Good luck with that.

Voyons comment on s'y est prises.

Préparation

Les étudiantes devaient lire et prendre des notes sur:

  • Nodelman, P. (1985). Text as Teacher: The Beginning of Charlotte's Web. Children's Literature 13(1), 109-127.


Elles devaient également apporter la première phrase - ou les premières lignes - d'un livre pour enfants ou adolescents, en évitant les plus évidents. Par 'les plus évidents' je voulais dire Harry Potter, mais aussi certaines 'premières phrases' hyper connues en LJ anglo, comme l'ouverture de Charlotte's Web, ou de I Capture the Castle.

Elles devaient, enfin, arriver avec 'une idée un peu concrète' pour un projet d'histoire, 'histoire' se référant ici à n'importe quel type d'histoire - album, conte, ou livre pour ados.

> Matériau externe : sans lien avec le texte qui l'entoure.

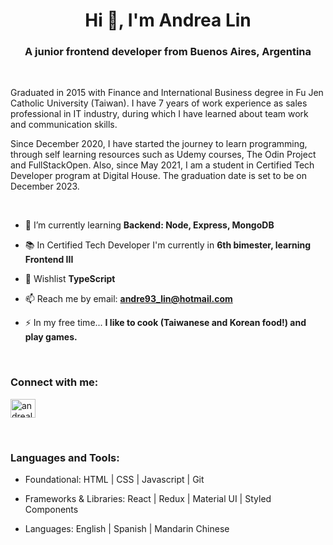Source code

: <h1 align="center">Hi 👋, I'm Andrea Lin</h1>
<h3 align="center">A junior frontend developer from Buenos Aires, Argentina</h3>

<br>
<p>
Graduated in 2015 with Finance and International Business degree in Fu Jen Catholic University (Taiwan). I have 7 years of work experience as sales professional in IT industry, during which I have learned about team work and communication skills.
  
Since December 2020, I have started the journey to learn programming, through self learning resources such as Udemy courses, The Odin Project and FullStackOpen. Also, since May 2021, I am a student in Certified Tech Developer program at Digital House. The graduation date is set to be on December 2023.</p>
<br>

- 🌱 I’m currently learning **Backend: Node, Express, MongoDB**

- 📚 In Certified Tech Developer I'm currently in **6th bimester, learning Frontend III**

- 🌟 Wishlist **TypeScript**

- 📫 Reach me by email: **andre93_lin@hotmail.com**

- ⚡ In my free time... **I like to cook (Taiwanese and Korean food!) and play games.**

<br>

<h3 align="left">Connect with me:</h3>
<p align="left">
<a href="https://linkedin.com/in/andrealinar" target="blank"><img align="center" src="https://raw.githubusercontent.com/rahuldkjain/github-profile-readme-generator/master/src/images/icons/Social/linked-in-alt.svg" alt="andrealinar" height="30" width="40" /></a>
</p>
<br>

<h3 align="left">Languages and Tools:</h3>

- Foundational: HTML | CSS | Javascript | Git

- Frameworks & Libraries: React | Redux | Material UI | Styled Components

- Languages: English | Spanish | Mandarin Chinese
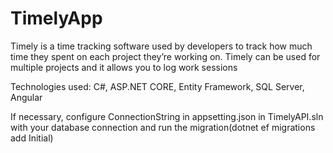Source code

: # TimelyApp
Timely is a time tracking software used by developers to track how much time they spent on each project they’re working on. Timely can be used for multiple projects and it allows you to log work sessions


Technologies used: 
 C#, ASP.NET CORE, Entity Framework, SQL Server, Angular
 <br>
 
 If necessary, configure ConnectionString in appsetting.json in TimelyAPI.sln with your database connection and run the migration(dotnet ef migrations add Initial)
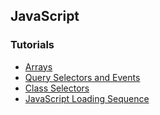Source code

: ## JavaScript

### Tutorials
* [Arrays](/resources/javascript/?md=tutorials:arrays)
* [Query Selectors and Events](/resources/javascript/?md=tutorials:query-selectors-events)
* [Class Selectors](/resources/javascript/?md=tutorials:class-selectors)
* [JavaScript Loading Sequence](tutorials/script-loading-sequence/)
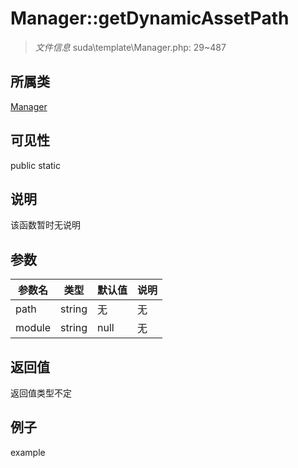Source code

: # Manager::getDynamicAssetPath



> *文件信息* suda\template\Manager.php: 29~487

## 所属类 

[Manager](../Manager.md)

## 可见性

 public static

## 说明

该函数暂时无说明


## 参数


| 参数名 | 类型 | 默认值 | 说明 |
|--------|-----|-------|-------|
| path |  string | 无 | 无 |
| module |  string | null | 无 |



## 返回值

返回值类型不定


## 例子

example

Elles auraient besoin au moins des éléments les plus basiques: personnages centraux, lieu, temps, et grosso modo une intrigue, même mince pour l'instant.

Autres lectures suggérées:

  • Barthes, R. (1990). S/Z. Oxford: Blackwell.
  • Hescher, A. (2009). A Typology for Teaching Novel Incipits. AAA-Arbeiten aus Anglistik und Amerikanistik, 34(1).
  • In the Routledge Encyclopedia of Narrative Theory: Identity and Narrative; In Media Res;
Pourquoi cet accent, dans la liste de lecture et la préparation, sur les incipits?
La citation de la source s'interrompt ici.